■ **Data excerpts**

____

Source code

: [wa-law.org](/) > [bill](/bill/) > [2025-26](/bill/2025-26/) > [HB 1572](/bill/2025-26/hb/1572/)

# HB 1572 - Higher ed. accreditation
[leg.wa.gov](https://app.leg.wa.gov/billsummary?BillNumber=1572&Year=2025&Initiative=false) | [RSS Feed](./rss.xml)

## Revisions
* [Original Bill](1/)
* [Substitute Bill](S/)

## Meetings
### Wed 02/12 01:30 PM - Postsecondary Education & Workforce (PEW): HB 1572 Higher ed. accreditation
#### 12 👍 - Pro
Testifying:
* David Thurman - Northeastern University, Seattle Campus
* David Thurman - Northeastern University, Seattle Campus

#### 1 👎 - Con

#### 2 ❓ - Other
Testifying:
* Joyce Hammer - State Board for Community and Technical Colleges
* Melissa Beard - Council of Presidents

____

■ **Work order**
Your task is to retype the records above exactly.

■ **Task answer**
Source code

: [wa-law.org](/) > [bill](/bill/) > [2025-26](/bill/2025-26/) > [HB 1572](/bill/2025-26/hb/1572/)

# HB 1572 - Higher ed. accreditation
[leg.wa.gov](https://app.leg.wa.gov/billsummary?BillNumber=1572&Year=2025&Initiative=false) | [RSS Feed](./rss.xml)

## Revisions
* [Original Bill](1/)
* [Substitute Bill](S/)

## Meetings
### Wed 02/12 01:30 PM - Postsecondary Education & Workforce (PEW): HB 1572 Higher ed. accreditation
#### 12 👍 - Pro
Testifying:
* David Thurman - Northeastern University, Seattle Campus
* David Thurman - Northeastern University, Seattle Campus

#### 1 👎 - Con

#### 2 ❓ - Other
Testifying:
* Joyce Hammer - State Board for Community and Technical Colleges
* Melissa Beard - Council of Presidents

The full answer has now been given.